▸ **Records from a data collection**
*** Block opens ***
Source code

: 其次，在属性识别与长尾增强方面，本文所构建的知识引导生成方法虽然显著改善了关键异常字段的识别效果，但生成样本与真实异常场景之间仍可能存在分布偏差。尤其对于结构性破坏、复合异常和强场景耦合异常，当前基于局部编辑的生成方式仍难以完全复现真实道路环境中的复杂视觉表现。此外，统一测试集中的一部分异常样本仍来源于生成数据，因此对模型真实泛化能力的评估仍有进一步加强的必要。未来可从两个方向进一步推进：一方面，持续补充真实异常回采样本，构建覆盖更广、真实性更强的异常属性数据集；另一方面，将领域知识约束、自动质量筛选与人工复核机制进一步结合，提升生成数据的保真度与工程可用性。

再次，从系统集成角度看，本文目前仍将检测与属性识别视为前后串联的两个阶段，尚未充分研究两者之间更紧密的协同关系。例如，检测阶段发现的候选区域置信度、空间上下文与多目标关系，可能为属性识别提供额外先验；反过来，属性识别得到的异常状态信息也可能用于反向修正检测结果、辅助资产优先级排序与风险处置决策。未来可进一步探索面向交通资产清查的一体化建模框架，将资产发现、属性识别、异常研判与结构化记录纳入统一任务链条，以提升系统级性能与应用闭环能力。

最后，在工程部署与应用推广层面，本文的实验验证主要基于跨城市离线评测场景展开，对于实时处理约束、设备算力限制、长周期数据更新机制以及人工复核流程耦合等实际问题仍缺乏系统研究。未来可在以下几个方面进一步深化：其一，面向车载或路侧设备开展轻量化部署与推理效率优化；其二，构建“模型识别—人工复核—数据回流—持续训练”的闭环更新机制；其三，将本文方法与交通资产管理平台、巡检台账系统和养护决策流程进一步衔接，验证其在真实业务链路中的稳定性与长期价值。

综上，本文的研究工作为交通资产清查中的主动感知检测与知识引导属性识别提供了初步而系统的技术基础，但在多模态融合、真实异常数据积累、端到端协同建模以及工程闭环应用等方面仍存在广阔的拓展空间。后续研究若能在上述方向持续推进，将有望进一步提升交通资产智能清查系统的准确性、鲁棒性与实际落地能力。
*** Block closes ***
*** Block opens ***
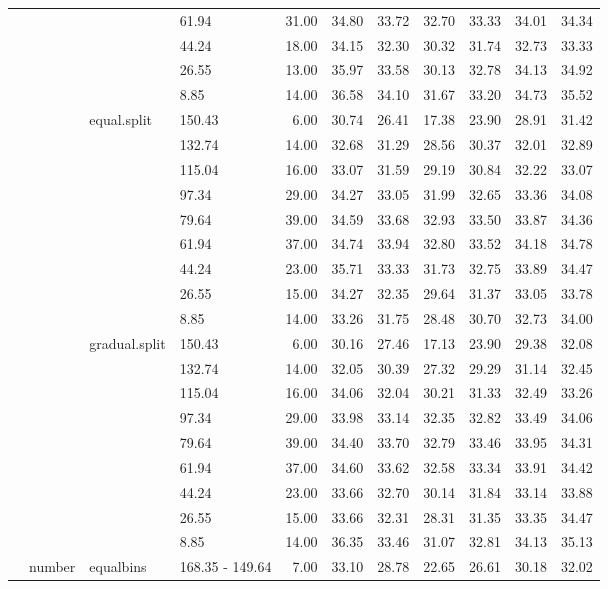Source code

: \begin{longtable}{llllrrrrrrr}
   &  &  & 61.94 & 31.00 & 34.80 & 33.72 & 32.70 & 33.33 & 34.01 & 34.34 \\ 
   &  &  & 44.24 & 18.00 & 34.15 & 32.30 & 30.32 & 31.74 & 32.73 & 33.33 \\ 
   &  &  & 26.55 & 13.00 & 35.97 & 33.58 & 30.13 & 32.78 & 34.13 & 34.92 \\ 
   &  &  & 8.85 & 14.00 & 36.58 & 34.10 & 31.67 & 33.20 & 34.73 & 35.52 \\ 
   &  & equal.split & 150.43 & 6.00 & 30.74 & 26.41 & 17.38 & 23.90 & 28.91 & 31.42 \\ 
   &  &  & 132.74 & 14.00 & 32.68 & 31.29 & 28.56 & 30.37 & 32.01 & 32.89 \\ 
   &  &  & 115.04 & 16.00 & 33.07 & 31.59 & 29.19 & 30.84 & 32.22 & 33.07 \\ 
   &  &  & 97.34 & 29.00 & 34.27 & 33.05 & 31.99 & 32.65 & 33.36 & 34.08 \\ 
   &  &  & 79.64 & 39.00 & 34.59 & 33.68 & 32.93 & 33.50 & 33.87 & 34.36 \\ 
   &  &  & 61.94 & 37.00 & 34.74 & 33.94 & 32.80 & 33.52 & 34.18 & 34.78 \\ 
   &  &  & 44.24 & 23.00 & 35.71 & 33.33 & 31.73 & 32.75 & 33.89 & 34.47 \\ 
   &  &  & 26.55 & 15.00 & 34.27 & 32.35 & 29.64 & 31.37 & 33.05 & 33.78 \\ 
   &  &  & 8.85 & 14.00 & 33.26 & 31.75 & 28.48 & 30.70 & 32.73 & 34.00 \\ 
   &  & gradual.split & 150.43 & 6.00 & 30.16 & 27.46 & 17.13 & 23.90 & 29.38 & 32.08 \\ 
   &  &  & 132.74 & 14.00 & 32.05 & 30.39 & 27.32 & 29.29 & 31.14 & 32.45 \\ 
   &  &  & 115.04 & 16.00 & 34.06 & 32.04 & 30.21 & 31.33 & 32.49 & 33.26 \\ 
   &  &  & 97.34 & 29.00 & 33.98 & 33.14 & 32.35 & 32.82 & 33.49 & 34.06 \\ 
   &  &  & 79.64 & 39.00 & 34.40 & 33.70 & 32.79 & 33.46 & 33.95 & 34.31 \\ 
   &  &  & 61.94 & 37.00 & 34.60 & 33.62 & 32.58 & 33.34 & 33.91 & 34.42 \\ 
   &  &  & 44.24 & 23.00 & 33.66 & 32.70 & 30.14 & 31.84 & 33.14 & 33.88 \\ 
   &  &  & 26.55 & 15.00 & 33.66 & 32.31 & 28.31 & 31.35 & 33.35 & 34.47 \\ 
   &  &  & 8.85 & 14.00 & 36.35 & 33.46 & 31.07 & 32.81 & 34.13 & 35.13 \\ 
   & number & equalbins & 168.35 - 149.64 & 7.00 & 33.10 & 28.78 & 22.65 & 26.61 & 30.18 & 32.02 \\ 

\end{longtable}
*** Block closes ***
*** Block opens ***
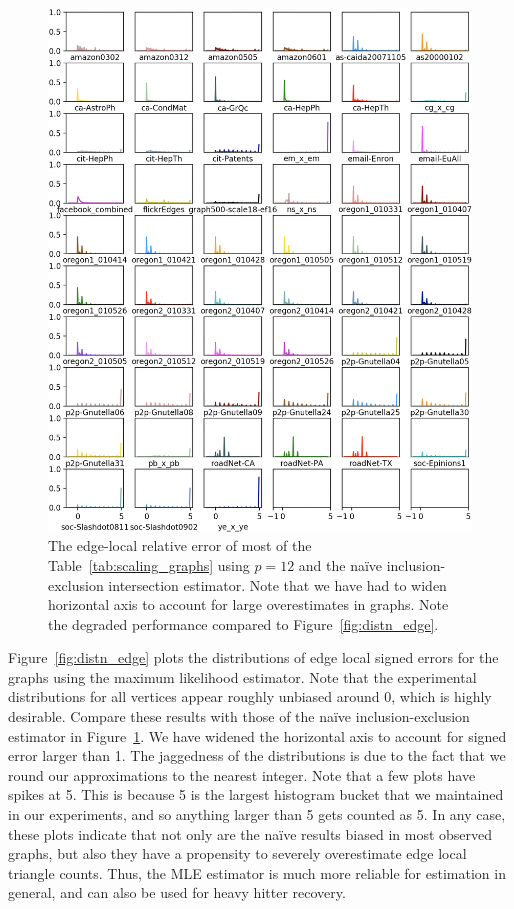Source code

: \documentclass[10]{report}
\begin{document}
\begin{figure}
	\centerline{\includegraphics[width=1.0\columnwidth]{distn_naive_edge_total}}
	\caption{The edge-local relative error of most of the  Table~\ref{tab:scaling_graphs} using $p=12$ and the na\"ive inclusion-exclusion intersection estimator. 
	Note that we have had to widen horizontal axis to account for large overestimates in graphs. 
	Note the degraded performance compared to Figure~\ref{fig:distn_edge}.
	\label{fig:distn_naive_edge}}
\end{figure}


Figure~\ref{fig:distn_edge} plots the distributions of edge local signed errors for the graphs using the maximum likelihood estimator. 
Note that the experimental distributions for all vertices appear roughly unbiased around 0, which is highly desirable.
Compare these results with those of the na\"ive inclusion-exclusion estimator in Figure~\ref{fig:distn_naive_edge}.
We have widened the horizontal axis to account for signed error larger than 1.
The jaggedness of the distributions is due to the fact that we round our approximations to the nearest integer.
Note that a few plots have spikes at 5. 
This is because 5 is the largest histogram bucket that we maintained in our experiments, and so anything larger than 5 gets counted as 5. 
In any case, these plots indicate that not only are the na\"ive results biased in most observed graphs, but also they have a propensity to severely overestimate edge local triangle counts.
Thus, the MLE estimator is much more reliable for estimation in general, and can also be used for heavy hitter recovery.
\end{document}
*** Block closes ***
▸ **Work task**
Could you write out, exactly as they stand, only the lines above that begin at the line with "33.91 & 34.42 \\" and stop after the line with "33.35 & 34.47 \\"?

▸ **Answer box**
   &  &  & 61.94 & 37.00 & 34.60 & 33.62 & 32.58 & 33.34 & 33.91 & 34.42 \\ 
   &  &  & 44.24 & 23.00 & 33.66 & 32.70 & 30.14 & 31.84 & 33.14 & 33.88 \\ 
   &  &  & 26.55 & 15.00 & 33.66 & 32.31 & 28.31 & 31.35 & 33.35 & 34.47 \\ 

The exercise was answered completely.